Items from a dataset
******
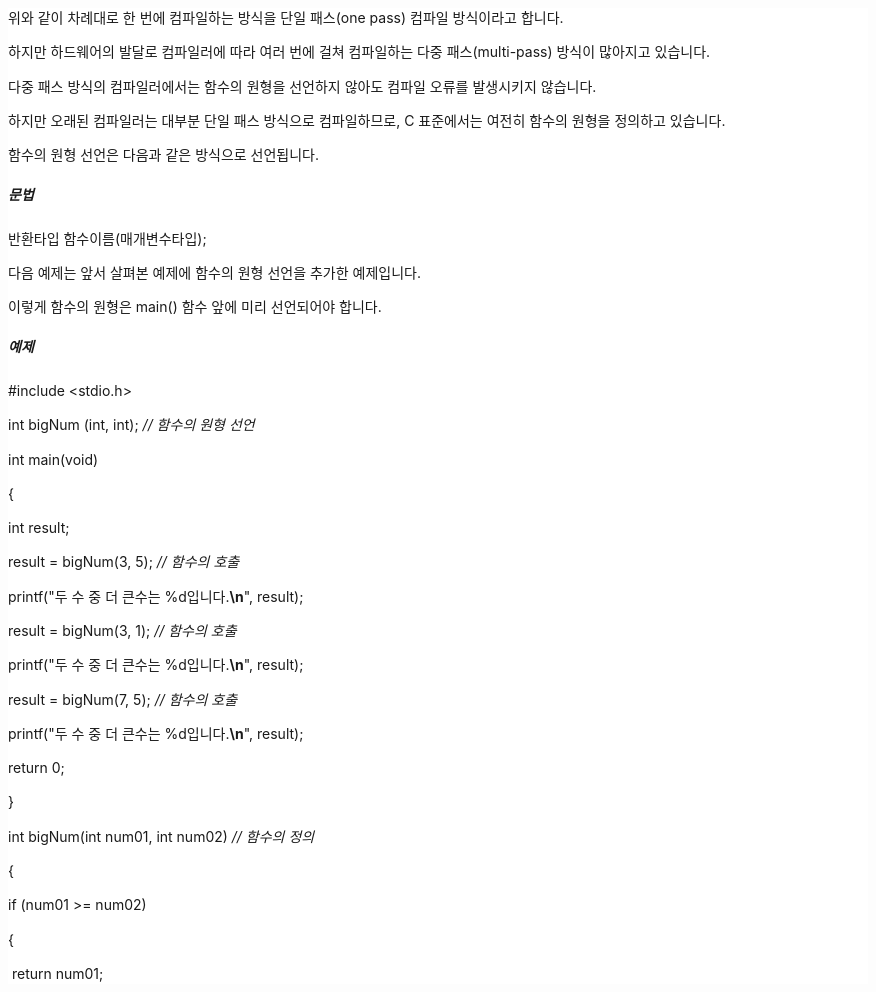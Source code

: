  

위와 같이 차례대로 한 번에 컴파일하는 방식을 단일 패스(one pass) 컴파일 방식이라고 합니다.

하지만 하드웨어의 발달로 컴파일러에 따라 여러 번에 걸쳐 컴파일하는 다중 패스(multi-pass) 방식이 많아지고 있습니다.

다중 패스 방식의 컴파일러에서는 함수의 원형을 선언하지 않아도 컴파일 오류를 발생시키지 않습니다.

하지만 오래된 컴파일러는 대부분 단일 패스 방식으로 컴파일하므로, C 표준에서는 여전히 함수의 원형을 정의하고 있습니다.

 

함수의 원형 선언은 다음과 같은 방식으로 선언됩니다.

##### 문법

반환타입 함수이름(매개변수타입);

 

다음 예제는 앞서 살펴본 예제에 함수의 원형 선언을 추가한 예제입니다.

이렇게 함수의 원형은 main() 함수 앞에 미리 선언되어야 합니다.

##### 예제

\#include <stdio.h>

int bigNum (int, int); *// 함수의 원형 선언* 

 

int main(void)

{

  int result; 

 

  result = bigNum(3, 5); *// 함수의 호출*

  printf("두 수 중 더 큰수는 %d입니다.**\n**", result);

  result = bigNum(3, 1); *// 함수의 호출*

  printf("두 수 중 더 큰수는 %d입니다.**\n**", result);

  result = bigNum(7, 5); *// 함수의 호출*

  printf("두 수 중 더 큰수는 %d입니다.**\n**", result);

  return 0;

} 

 

int bigNum(int num01, int num02) *// 함수의 정의*

{

  if (num01 >= num02)

  {

​    return num01;
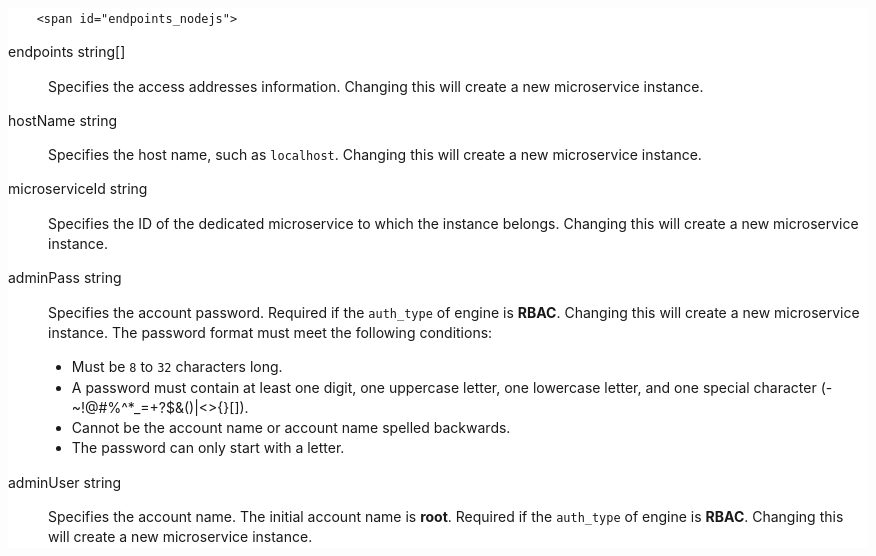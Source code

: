         <span id="endpoints_nodejs">
<a data-swiftype-name="resource-property" data-swiftype-type="text" href="#endpoints_nodejs" style="color: inherit; text-decoration: inherit;">endpoints</a>
</span>
        <span class="property-indicator"></span>
        <span class="property-type">string[]</span>
    </dt>
    <dd><p>Specifies the access addresses information.
Changing this will create a new microservice instance.</p>
</dd><dt class="property-required property-replacement"
            title="Required">
        <span id="hostname_nodejs">
<a data-swiftype-name="resource-property" data-swiftype-type="text" href="#hostname_nodejs" style="color: inherit; text-decoration: inherit;">host<wbr>Name</a>
</span>
        <span class="property-indicator"></span>
        <span class="property-type">string</span>
    </dt>
    <dd><p>Specifies the host name, such as <code>localhost</code>.
Changing this will create a new microservice instance.</p>
</dd><dt class="property-required property-replacement"
            title="Required">
        <span id="microserviceid_nodejs">
<a data-swiftype-name="resource-property" data-swiftype-type="text" href="#microserviceid_nodejs" style="color: inherit; text-decoration: inherit;">microservice<wbr>Id</a>
</span>
        <span class="property-indicator"></span>
        <span class="property-type">string</span>
    </dt>
    <dd><p>Specifies the ID of the dedicated microservice to which the instance
belongs. Changing this will create a new microservice instance.</p>
</dd><dt class="property-optional property-replacement"
            title="Optional">
        <span id="adminpass_nodejs">
<a data-swiftype-name="resource-property" data-swiftype-type="text" href="#adminpass_nodejs" style="color: inherit; text-decoration: inherit;">admin<wbr>Pass</a>
</span>
        <span class="property-indicator"></span>
        <span class="property-type">string</span>
    </dt>
    <dd><p>Specifies the account password.
Required if the <code>auth_type</code> of engine is <strong>RBAC</strong>. Changing this will create a new microservice instance.
The password format must meet the following conditions:</p>
<ul>
<li>Must be <code>8</code> to <code>32</code> characters long.</li>
<li>A password must contain at least one digit, one uppercase letter, one lowercase letter, and one special character
(-~!@#%^*_=+?$&amp;()|&lt;&gt;{}[]).</li>
<li>Cannot be the account name or account name spelled backwards.</li>
<li>The password can only start with a letter.</li>
</ul>
</dd><dt class="property-optional property-replacement"
            title="Optional">
        <span id="adminuser_nodejs">
<a data-swiftype-name="resource-property" data-swiftype-type="text" href="#adminuser_nodejs" style="color: inherit; text-decoration: inherit;">admin<wbr>User</a>
</span>
        <span class="property-indicator"></span>
        <span class="property-type">string</span>
    </dt>
    <dd><p>Specifies the account name. The initial account name is <strong>root</strong>.
Required if the <code>auth_type</code> of engine is <strong>RBAC</strong>. Changing this will create a new microservice instance.</p>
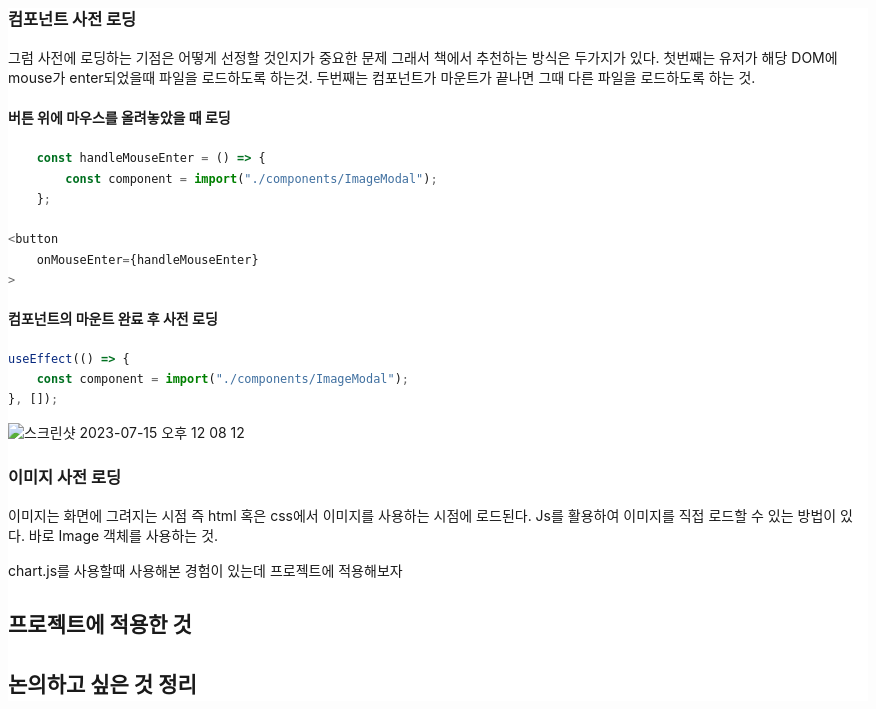 ### 컴포넌트 사전 로딩

그럼 사전에 로딩하는 기점은 어떻게 선정할 것인지가 중요한 문제 그래서 책에서 추천하는 방식은 두가지가 있다. 첫번째는 유저가 해당 DOM에 mouse가 enter되었을때 파일을 로드하도록 하는것. 두번째는 컴포넌트가 마운트가 끝나면 그때 다른 파일을 로드하도록 하는 것.

#### 버튼 위에 마우스를 올려놓았을 때 로딩

```ts
	const handleMouseEnter = () => {
		const component = import("./components/ImageModal");
	};

<button
	onMouseEnter={handleMouseEnter}
>
```

#### 컴포넌트의 마운트 완료 후 사전 로딩

```ts
useEffect(() => {
	const component = import("./components/ImageModal");
}, []);
```

<img width="87" alt="스크린샷 2023-07-15 오후 12 08 12" src="https://github.com/CodyMan0/aligoligo/assets/93697790/9ca4b1b9-eb33-4579-af69-cf4c397c32a9">

### 이미지 사전 로딩

이미지는 화면에 그려지는 시점 즉 html 혹은 css에서 이미지를 사용하는 시점에 로드된다. Js를 활용하여 이미지를 직접 로드할 수 있는 방법이 있다. 바로 Image 객체를 사용하는 것.

chart.js를 사용할때 사용해본 경험이 있는데 프로젝트에 적용해보자

## 프로젝트에 적용한 것

## 논의하고 싶은 것 정리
******
* Work order:
Copy out all the entries exactly. Images stay out of the copy.

* Response:
Source code

:  

위와 같이 차례대로 한 번에 컴파일하는 방식을 단일 패스(one pass) 컴파일 방식이라고 합니다.

하지만 하드웨어의 발달로 컴파일러에 따라 여러 번에 걸쳐 컴파일하는 다중 패스(multi-pass) 방식이 많아지고 있습니다.

다중 패스 방식의 컴파일러에서는 함수의 원형을 선언하지 않아도 컴파일 오류를 발생시키지 않습니다.

하지만 오래된 컴파일러는 대부분 단일 패스 방식으로 컴파일하므로, C 표준에서는 여전히 함수의 원형을 정의하고 있습니다.

 

함수의 원형 선언은 다음과 같은 방식으로 선언됩니다.

##### 문법

반환타입 함수이름(매개변수타입);

 

다음 예제는 앞서 살펴본 예제에 함수의 원형 선언을 추가한 예제입니다.

이렇게 함수의 원형은 main() 함수 앞에 미리 선언되어야 합니다.

##### 예제

\#include <stdio.h>

int bigNum (int, int); *// 함수의 원형 선언* 

 

int main(void)

{

  int result; 

 

  result = bigNum(3, 5); *// 함수의 호출*

  printf("두 수 중 더 큰수는 %d입니다.**\n**", result);

  result = bigNum(3, 1); *// 함수의 호출*

  printf("두 수 중 더 큰수는 %d입니다.**\n**", result);

  result = bigNum(7, 5); *// 함수의 호출*

  printf("두 수 중 더 큰수는 %d입니다.**\n**", result);

  return 0;

} 

 

int bigNum(int num01, int num02) *// 함수의 정의*

{

  if (num01 >= num02)

  {

​    return num01;
Source code

:         <span id="endpoints_nodejs">
<a data-swiftype-name="resource-property" data-swiftype-type="text" href="#endpoints_nodejs" style="color: inherit; text-decoration: inherit;">endpoints</a>
</span>
        <span class="property-indicator"></span>
        <span class="property-type">string[]</span>
    </dt>
    <dd><p>Specifies the access addresses information.
Changing this will create a new microservice instance.</p>
</dd><dt class="property-required property-replacement"
            title="Required">
        <span id="hostname_nodejs">
<a data-swiftype-name="resource-property" data-swiftype-type="text" href="#hostname_nodejs" style="color: inherit; text-decoration: inherit;">host<wbr>Name</a>
</span>
        <span class="property-indicator"></span>
        <span class="property-type">string</span>
    </dt>
    <dd><p>Specifies the host name, such as <code>localhost</code>.
Changing this will create a new microservice instance.</p>
</dd><dt class="property-required property-replacement"
            title="Required">
        <span id="microserviceid_nodejs">
<a data-swiftype-name="resource-property" data-swiftype-type="text" href="#microserviceid_nodejs" style="color: inherit; text-decoration: inherit;">microservice<wbr>Id</a>
</span>
        <span class="property-indicator"></span>
        <span class="property-type">string</span>
    </dt>
    <dd><p>Specifies the ID of the dedicated microservice to which the instance
belongs. Changing this will create a new microservice instance.</p>
</dd><dt class="property-optional property-replacement"
            title="Optional">
        <span id="adminpass_nodejs">
<a data-swiftype-name="resource-property" data-swiftype-type="text" href="#adminpass_nodejs" style="color: inherit; text-decoration: inherit;">admin<wbr>Pass</a>
</span>
        <span class="property-indicator"></span>
        <span class="property-type">string</span>
    </dt>
    <dd><p>Specifies the account password.
Required if the <code>auth_type</code> of engine is <strong>RBAC</strong>. Changing this will create a new microservice instance.
The password format must meet the following conditions:</p>
<ul>
<li>Must be <code>8</code> to <code>32</code> characters long.</li>
<li>A password must contain at least one digit, one uppercase letter, one lowercase letter, and one special character
(-~!@#%^*_=+?$&amp;()|&lt;&gt;{}[]).</li>
<li>Cannot be the account name or account name spelled backwards.</li>
<li>The password can only start with a letter.</li>
</ul>
</dd><dt class="property-optional property-replacement"
            title="Optional">
        <span id="adminuser_nodejs">
<a data-swiftype-name="resource-property" data-swiftype-type="text" href="#adminuser_nodejs" style="color: inherit; text-decoration: inherit;">admin<wbr>User</a>
</span>
        <span class="property-indicator"></span>
        <span class="property-type">string</span>
    </dt>
    <dd><p>Specifies the account name. The initial account name is <strong>root</strong>.
Required if the <code>auth_type</code> of engine is <strong>RBAC</strong>. Changing this will create a new microservice instance.</p>
 ### 컴포넌트 사전 로딩

그럼 사전에 로딩하는 기점은 어떻게 선정할 것인지가 중요한 문제 그래서 책에서 추천하는 방식은 두가지가 있다. 첫번째는 유저가 해당 DOM에 mouse가 enter되었을때 파일을 로드하도록 하는것. 두번째는 컴포넌트가 마운트가 끝나면 그때 다른 파일을 로드하도록 하는 것.

#### 버튼 위에 마우스를 올려놓았을 때 로딩

```ts
	const handleMouseEnter = () => {
		const component = import("./components/ImageModal");
	};

<button
	onMouseEnter={handleMouseEnter}
>
```

#### 컴포넌트의 마운트 완료 후 사전 로딩

```ts
useEffect(() => {
	const component = import("./components/ImageModal");
}, []);
```

<img width="87" alt="스크린샷 2023-07-15 오후 12 08 12" src="https://github.com/CodyMan0/aligoligo/assets/93697790/9ca4b1b9-eb33-4579-af69-cf4c397c32a9">

### 이미지 사전 로딩

이미지는 화면에 그려지는 시점 즉 html 혹은 css에서 이미지를 사용하는 시점에 로드된다. Js를 활용하여 이미지를 직접 로드할 수 있는 방법이 있다. 바로 Image 객체를 사용하는 것.

chart.js를 사용할때 사용해본 경험이 있는데 프로젝트에 적용해보자

## 프로젝트에 적용한 것

## 논의하고 싶은 것 정리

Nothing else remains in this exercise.